Can she trust Michael beyond what he appears to be hiding from her, or will her own fears cloud her judgement when extreme danger surfaces? UNCOMMON GROUND is Book 1 of the Pleasant Hearts & Elliot-Kings Christian Suspense Series which unwraps the journeys of four orphaned Christian sisters, all in their thirties, and told they'll never marry. In the ensuing chaos, she runs into Michael, a Christian man with a mysterious past whom danger seemed to follow-and she wondered how many more unseen twists God trusted her her fragile heart to handle. Stella's concerns multiplied when she gets lost in search of Sharon. Sharon instead held strongly to what they taught her in school-until the day a disaster struck and the ground physically gave way-altering both their perspectives about each other, and more than one person's resistance to God.

uncommon grounds by mark pendergrast

While Stella believed in God, her daughter didn't. Their common ground crumbled beneath their different beliefs about God. Widowed and now single, Stella Heart juggled between managing her professional career and struggling to communicate with her teenage daughter, Sharon. Finding his heart unattached to her was his. Which is unfortunate, as these gapless section breaks could be so easily fixed by any entry-level sound engineer.A Christian Suspense series Finding her daughter after a disaster, before it was too late, was her greatest challenge. When you add this to the author's lack of narrative structure beyond the straightforward dates-and-places of other dry tomes, this strange production quirk oddly contributed to the book's overall encyclopedic feel.

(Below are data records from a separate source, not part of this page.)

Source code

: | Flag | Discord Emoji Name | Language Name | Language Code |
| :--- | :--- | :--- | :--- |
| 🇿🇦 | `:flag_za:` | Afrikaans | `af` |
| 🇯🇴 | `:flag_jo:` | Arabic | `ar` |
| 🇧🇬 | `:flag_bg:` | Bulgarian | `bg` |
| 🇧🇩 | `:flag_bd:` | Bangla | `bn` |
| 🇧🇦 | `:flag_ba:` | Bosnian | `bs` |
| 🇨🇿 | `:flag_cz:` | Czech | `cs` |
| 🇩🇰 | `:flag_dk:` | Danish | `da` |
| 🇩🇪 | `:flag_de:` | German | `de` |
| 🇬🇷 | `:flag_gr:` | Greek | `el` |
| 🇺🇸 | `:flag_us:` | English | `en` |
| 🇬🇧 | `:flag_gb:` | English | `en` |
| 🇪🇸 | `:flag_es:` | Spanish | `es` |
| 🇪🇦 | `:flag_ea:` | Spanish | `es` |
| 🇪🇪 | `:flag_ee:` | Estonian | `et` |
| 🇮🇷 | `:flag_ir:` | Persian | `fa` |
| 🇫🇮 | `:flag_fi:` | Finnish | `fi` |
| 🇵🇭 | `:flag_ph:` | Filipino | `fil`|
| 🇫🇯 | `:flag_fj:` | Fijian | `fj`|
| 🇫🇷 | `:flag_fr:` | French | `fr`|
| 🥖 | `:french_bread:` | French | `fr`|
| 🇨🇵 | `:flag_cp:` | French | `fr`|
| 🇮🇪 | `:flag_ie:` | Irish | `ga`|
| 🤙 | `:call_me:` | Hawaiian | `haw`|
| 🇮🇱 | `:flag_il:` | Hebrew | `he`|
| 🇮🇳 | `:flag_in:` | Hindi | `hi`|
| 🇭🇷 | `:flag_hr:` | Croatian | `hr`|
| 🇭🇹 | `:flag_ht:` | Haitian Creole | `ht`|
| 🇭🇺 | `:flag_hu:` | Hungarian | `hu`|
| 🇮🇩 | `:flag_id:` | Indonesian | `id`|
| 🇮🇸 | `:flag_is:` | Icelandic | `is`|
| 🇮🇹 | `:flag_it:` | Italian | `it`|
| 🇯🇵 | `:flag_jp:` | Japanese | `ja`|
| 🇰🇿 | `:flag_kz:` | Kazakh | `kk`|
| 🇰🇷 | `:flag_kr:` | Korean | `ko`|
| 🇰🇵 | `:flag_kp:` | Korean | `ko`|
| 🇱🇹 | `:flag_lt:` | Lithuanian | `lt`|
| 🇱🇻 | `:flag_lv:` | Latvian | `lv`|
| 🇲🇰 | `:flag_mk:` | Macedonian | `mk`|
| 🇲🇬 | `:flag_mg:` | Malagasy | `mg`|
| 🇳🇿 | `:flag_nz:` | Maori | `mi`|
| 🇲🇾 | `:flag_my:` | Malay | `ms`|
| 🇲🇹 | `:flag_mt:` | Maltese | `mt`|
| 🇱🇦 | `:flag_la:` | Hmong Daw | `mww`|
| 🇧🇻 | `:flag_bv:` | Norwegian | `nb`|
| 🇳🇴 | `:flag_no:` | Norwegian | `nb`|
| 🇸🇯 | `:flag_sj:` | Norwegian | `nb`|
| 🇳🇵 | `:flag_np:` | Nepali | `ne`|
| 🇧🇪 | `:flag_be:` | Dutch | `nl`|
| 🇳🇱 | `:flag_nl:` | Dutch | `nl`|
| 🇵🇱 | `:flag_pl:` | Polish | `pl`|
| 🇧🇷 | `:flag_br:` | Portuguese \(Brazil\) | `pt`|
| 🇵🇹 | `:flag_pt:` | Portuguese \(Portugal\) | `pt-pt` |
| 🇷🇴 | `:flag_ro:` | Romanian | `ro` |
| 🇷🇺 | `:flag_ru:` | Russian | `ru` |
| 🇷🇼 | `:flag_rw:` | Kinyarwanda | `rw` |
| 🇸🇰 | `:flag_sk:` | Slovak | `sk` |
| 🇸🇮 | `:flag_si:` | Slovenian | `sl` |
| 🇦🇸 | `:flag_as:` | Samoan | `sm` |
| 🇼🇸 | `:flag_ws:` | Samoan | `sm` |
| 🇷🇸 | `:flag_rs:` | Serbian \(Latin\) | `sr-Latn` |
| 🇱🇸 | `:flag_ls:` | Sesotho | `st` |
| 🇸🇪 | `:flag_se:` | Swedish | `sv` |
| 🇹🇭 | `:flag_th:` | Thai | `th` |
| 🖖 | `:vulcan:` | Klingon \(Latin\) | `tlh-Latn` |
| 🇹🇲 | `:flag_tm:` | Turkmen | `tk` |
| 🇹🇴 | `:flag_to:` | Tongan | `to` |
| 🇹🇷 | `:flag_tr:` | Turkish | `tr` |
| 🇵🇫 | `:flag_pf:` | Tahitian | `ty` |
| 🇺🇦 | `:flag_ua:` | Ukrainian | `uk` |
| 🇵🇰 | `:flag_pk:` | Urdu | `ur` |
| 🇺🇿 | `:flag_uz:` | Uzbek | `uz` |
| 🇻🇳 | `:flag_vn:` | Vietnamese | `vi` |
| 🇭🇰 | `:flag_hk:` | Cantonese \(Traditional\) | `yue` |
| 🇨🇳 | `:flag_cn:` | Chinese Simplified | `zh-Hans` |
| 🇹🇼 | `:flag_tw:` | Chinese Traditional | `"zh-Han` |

uncommon grounds by mark pendergrast

I've never experienced this in any of several hundred non-fiction audiobooks, so it's a bit puzzling how the publisher allowed it to happen. Other than chapter breaks, there are no pauses between sections, which consistently created jarring transitions that required effort to figure out that we have left the previous section and started a new, virtually unrelated topic. Worse however - and this will sound like a quibble, but it was quite severe in its impact - is the audiobook's strange production when it comes to spacing between sections. I never quite grew accustomed to Boston's voice for this project, though his reading was clear and professional. I also found the recording to be lacking. The book's encyclopedic breadth was unfortunately matched with an encyclopedic writing style for much of the book.

uncommon grounds by mark pendergrast

It's true, I now know a lot more about coffee, but I feel as though it was an enormous missed opportunity. A history of coffee should have been an utterly fascinating read, but I found it a chore to finish, despite my gnawing curiosity, owing to the book's lack of narrative flourish, themes, patterns, throughlines, and the other analysis and synthesis that makes great history books great. Huge props to the author's fine research and ambitious thoroughness.